Apparently there was another Defenders team later that was just an all-punchy, gritty crimefighting team. And this is what they were actually planning: a crossover series for their punchiest, grittiest heroes.
It’s really not that interesting a story, but not terrible, either. Just average. Only one thing of any importance happens, which is why you probably don’t want to watch this before you’ve watched two seasons of Daredevil and the first season of each of the other shows listed above.
I really don’t like the Punisher. Haven’t since I first saw him in some Spider-Man crossover with… Moon-Knight? Daredevil? I don’t even remember. I just remember the comic had the blurb “And PUNISHER Makes Three!”
Obviously, part of my dislike is because he’s a more action-oriented character, with no powers, fighting other people with no powers. He’s not even a hero, he’s an anti-hero. The dark and brooding, violent loner, back before that archetype was everywhere in action hero and superhero country. I’ve suggested before that I have problems with some of the implications of superheroes, and The Punisher basically takes those implications and makes them explicit.

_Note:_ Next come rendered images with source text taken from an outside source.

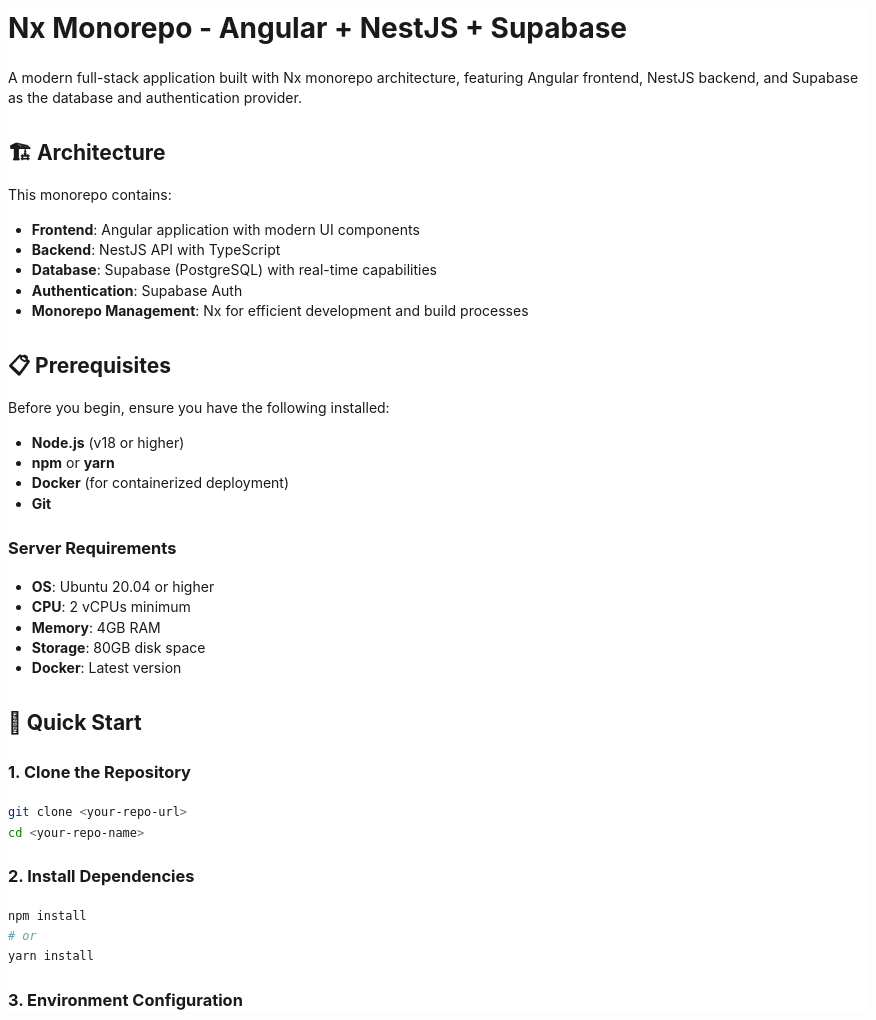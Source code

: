 # Nx Monorepo - Angular + NestJS + Supabase

A modern full-stack application built with Nx monorepo architecture, featuring Angular frontend, NestJS backend, and Supabase as the database and authentication provider.

## 🏗️ Architecture

This monorepo contains:

- **Frontend**: Angular application with modern UI components
- **Backend**: NestJS API with TypeScript
- **Database**: Supabase (PostgreSQL) with real-time capabilities
- **Authentication**: Supabase Auth
- **Monorepo Management**: Nx for efficient development and build processes

## 📋 Prerequisites

Before you begin, ensure you have the following installed:

- **Node.js** (v18 or higher)
- **npm** or **yarn**
- **Docker** (for containerized deployment)
- **Git**

### Server Requirements

- **OS**: Ubuntu 20.04 or higher
- **CPU**: 2 vCPUs minimum
- **Memory**: 4GB RAM
- **Storage**: 80GB disk space
- **Docker**: Latest version

## 🚀 Quick Start

### 1. Clone the Repository

```bash
git clone <your-repo-url>
cd <your-repo-name>
```

### 2. Install Dependencies

```bash
npm install
# or
yarn install
```

### 3. Environment Configuration
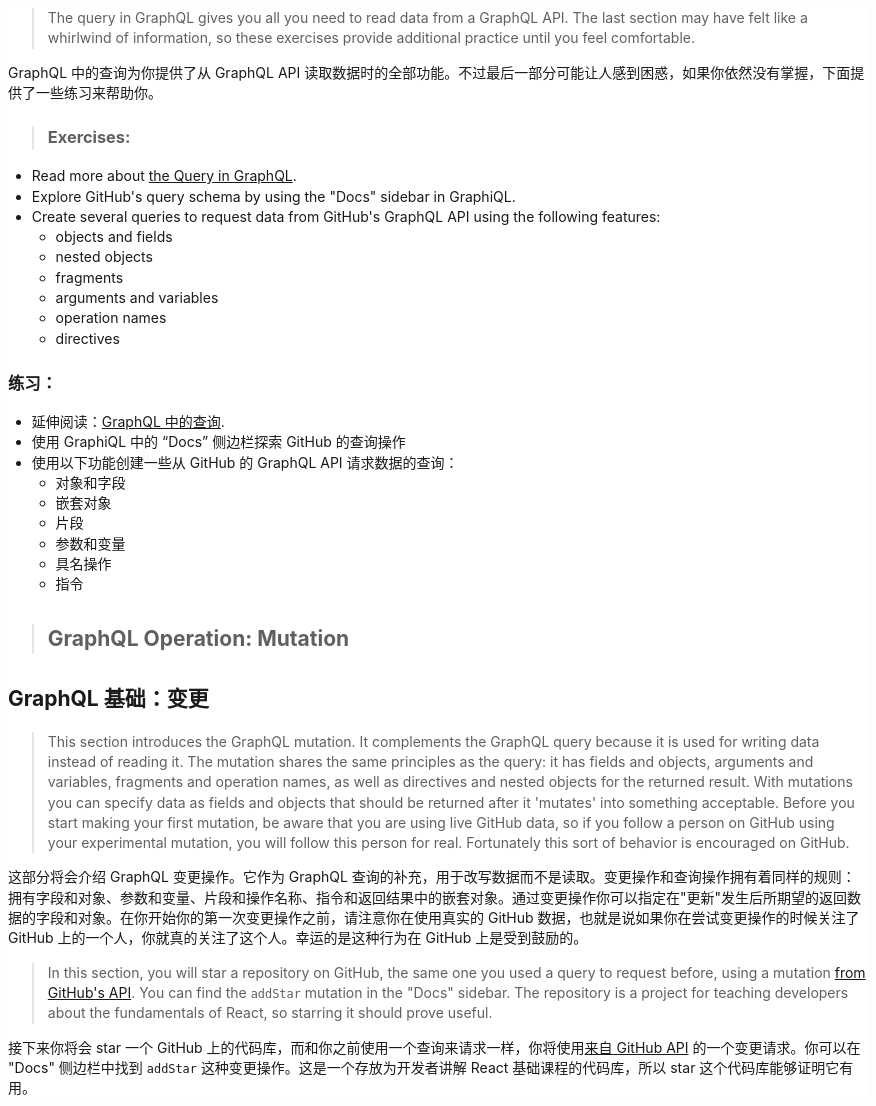 > The query in GraphQL gives you all you need to read data from a GraphQL API. The last section may have felt like a whirlwind of information, so these exercises provide additional practice until you feel comfortable.


GraphQL 中的查询为你提供了从 GraphQL API 读取数据时的全部功能。不过最后一部分可能让人感到困惑，如果你依然没有掌握，下面提供了一些练习来帮助你。

> ### Exercises:
* Read more about [the Query in GraphQL](http://graphql.org/learn/queries).
* Explore GitHub's query schema by using the "Docs" sidebar in GraphiQL.
* Create several queries to request data from GitHub's GraphQL API using the following features:
  * objects and fields
  * nested objects
  * fragments
  * arguments and variables
  * operation names
  * directives

### 练习：

* 延伸阅读：[GraphQL 中的查询](http://graphql.org/learn/queries).
* 使用 GraphiQL 中的 “Docs” 侧边栏探索 GitHub 的查询操作
* 使用以下功能创建一些从 GitHub 的 GraphQL API 请求数据的查询：
  * 对象和字段
  * 嵌套对象
  * 片段
  * 参数和变量
  * 具名操作
  * 指令

> ## GraphQL Operation: Mutation

## GraphQL 基础：变更

> This section introduces the GraphQL mutation. It complements the GraphQL query because it is used for writing data instead of reading it. The mutation shares the same principles as the query: it has fields and objects, arguments and variables, fragments and operation names, as well as directives and nested objects for the returned result. With mutations you can specify data as fields and objects that should be returned after it 'mutates' into something acceptable. Before you start making your first mutation, be aware that you are using live GitHub data, so if you follow a person on GitHub using your experimental mutation, you will follow this person for real. Fortunately this sort of behavior is encouraged on GitHub.

这部分将会介绍 GraphQL 变更操作。它作为 GraphQL 查询的补充，用于改写数据而不是读取。变更操作和查询操作拥有着同样的规则：拥有字段和对象、参数和变量、片段和操作名称、指令和返回结果中的嵌套对象。通过变更操作你可以指定在"更新"发生后所期望的返回数据的字段和对象。在你开始你的第一次变更操作之前，请注意你在使用真实的 GitHub 数据，也就是说如果你在尝试变更操作的时候关注了 GitHub 上的一个人，你就真的关注了这个人。幸运的是这种行为在 GitHub 上是受到鼓励的。

> In this section, you will star a repository on GitHub, the same one you used a query to request before, using a mutation [from GitHub's API](https://developer.github.com/v4/mutation/addstar). You can find the `addStar` mutation in the "Docs" sidebar. The repository is a project for teaching developers about the fundamentals of React, so starring it should prove useful.

接下来你将会 star 一个 GitHub 上的代码库，而和你之前使用一个查询来请求一样，你将使用[来自 GitHub API](https://developer.github.com/v4/mutation/addstar) 的一个变更请求。你可以在 "Docs" 侧边栏中找到 `addStar` 这种变更操作。这是一个存放为开发者讲解 React 基础课程的代码库，所以 star 这个代码库能够证明它有用。
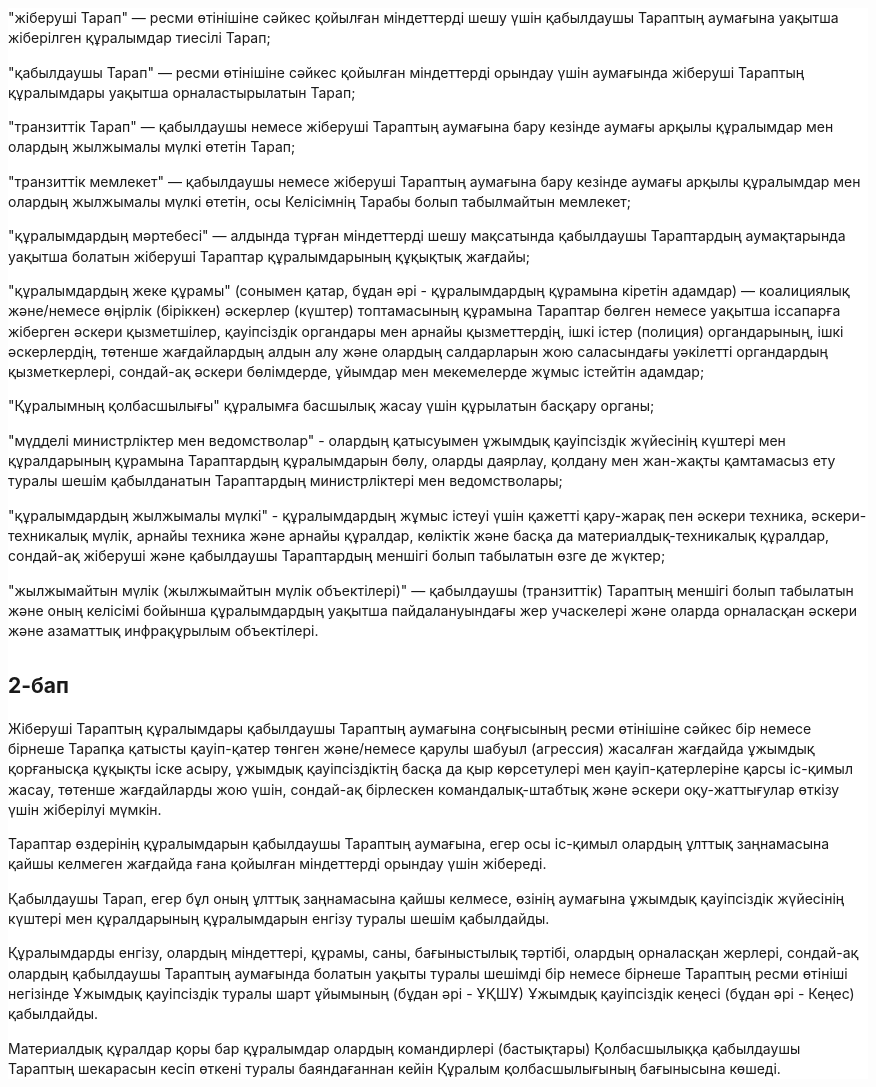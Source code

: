 "жіберуші Тарап" — ресми өтінішіне сәйкес қойылған міндеттерді шешу үшін қабылдаушы Тараптың аумағына уақытша жіберілген құралымдар тиесілі Тарап;

"қабылдаушы Тарап" — ресми өтінішіне сәйкес қойылған міндеттерді орындау үшін аумағында жіберуші Тараптың құралымдары уақытша орналастырылатын Тарап;

"транзиттік Тарап" — қабылдаушы немесе жіберуші Тараптың аумағына бару кезінде аумағы арқылы құралымдар мен олардың жылжымалы мүлкі өтетін Тарап;

"транзиттік мемлекет" — қабылдаушы немесе жіберуші Тараптың аумағына бару кезінде аумағы арқылы құралымдар мен олардың жылжымалы мүлкі өтетін, осы Келісімнің Тарабы болып табылмайтын мемлекет;

"құралымдардың мәртебесі" — алдында тұрған міндеттерді шешу мақсатында қабылдаушы Тараптардың аумақтарында уақытша болатын жіберуші Тараптар құралымдарының құқықтық жағдайы;

"құралымдардың жеке құрамы" (сонымен қатар, бұдан әрі - құралымдардың құрамына кіретін адамдар) — коалициялық және/немесе өңірлік (біріккен) әскерлер (күштер) топтамасының құрамына Тараптар бөлген немесе уақытша іссапарға жіберген әскери қызметшілер, қауіпсіздік органдары мен арнайы қызметтердің, ішкі істер (полиция) органдарының, ішкі әскерлердің, төтенше жағдайлардың алдын алу және олардың салдарларын жою саласындағы уәкілетті органдардың қызметкерлері, сондай-ақ әскери бөлімдерде, ұйымдар мен мекемелерде жұмыс істейтін адамдар;

"Құралымның қолбасшылығы" құралымға басшылық жасау үшін құрылатын басқару органы;

"мүдделі министрліктер мен ведомстволар" - олардың қатысуымен ұжымдық қауіпсіздік жүйесінің күштері мен құралдарының құрамына Тараптардың құралымдарын бөлу, оларды даярлау, қолдану мен жан-жақты қамтамасыз ету туралы шешім қабылданатын Тараптардың министрліктері мен ведомстволары;

"құралымдардың жылжымалы мүлкі" - құралымдардың жұмыс істеуі үшін қажетті қару-жарақ пен әскери техника, әскери-техникалық мүлік, арнайы техника және арнайы құралдар, көліктік және басқа да материалдық-техникалық құралдар, сондай-ақ жіберуші және қабылдаушы Тараптардың меншігі болып табылатын өзге де жүктер;

"жылжымайтын мүлік (жылжымайтын мүлік объектілері)" — қабылдаушы (транзиттік) Тараптың меншігі болып табылатын және оның келісімі бойынша құралымдардың уақытша пайдалануындағы жер учаскелері және оларда орналасқан әскери және азаматтық инфрақұрылым объектілері.

## 2-бап

Жіберуші Тараптың құралымдары қабылдаушы Тараптың аумағына соңғысының ресми өтінішіне сәйкес бір немесе бірнеше Тарапқа қатысты қауіп-қатер төнген және/немесе қарулы шабуыл (агрессия) жасалған жағдайда ұжымдық қорғанысқа құқықты іске асыру, ұжымдық қауіпсіздіктің басқа да қыр көрсетулері мен қауіп-қатерлеріне қарсы іс-қимыл жасау, төтенше жағдайларды жою үшін, сондай-ақ бірлескен командалық-штабтық және әскери оқу-жаттығулар өткізу үшін жіберілуі мүмкін.

Тараптар өздерінің құралымдарын қабылдаушы Тараптың аумағына, егер осы іс-қимыл олардың ұлттық заңнамасына қайшы келмеген жағдайда ғана қойылған міндеттерді орындау үшін жібереді.

Қабылдаушы Тарап, егер бұл оның ұлттық заңнамасына қайшы келмесе, өзінің аумағына ұжымдық қауіпсіздік жүйесінің күштері мен құралдарының құралымдарын енгізу туралы шешім қабылдайды.

Құралымдарды енгізу, олардың міндеттері, құрамы, саны, бағыныстылық тәртібі, олардың орналасқан жерлері, сондай-ақ олардың қабылдаушы Тараптың аумағында болатын уақыты туралы шешімді бір немесе бірнеше Тараптың ресми өтініші негізінде Ұжымдық қауіпсіздік туралы шарт ұйымының (бұдан әрі - ҰҚШҰ) Ұжымдық қауіпсіздік кеңесі (бұдан әрі - Кеңес) қабылдайды.

Материалдық құралдар қоры бар құралымдар олардың командирлері (бастықтары) Қолбасшылыққа қабылдаушы Тараптың шекарасын кесіп өткені туралы баяндағаннан кейін Құралым қолбасшылығының бағынысына көшеді.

He’s a guy who murders anyone he thinks is bad, and we’re supposed to admire him for some reason.
Still, although I didn’t see anything special about Season 1 of the streaming series, I didn’t find anything bad about it, either, other than the usual Netflix dull, draggy presentation style. It’s average. I never watched Season 2, because I figured it was just going to be more of the same: I already didn’t like the character, didn’t enjoy his story so far, and didn’t like the way Netflix designs shows for bingeing instead of savoring, so why would I put myself through more of that?
My recommendation is that if you like shooty, broody, anti-heroes, try out Daredevil Season 2 to find out if you like their version of Frank Castle, then try Season 1 of The Punisher, and proceed on to Season 2 if you feel satisfied. But if you’re just looking for Marvel material, you can probably skip this.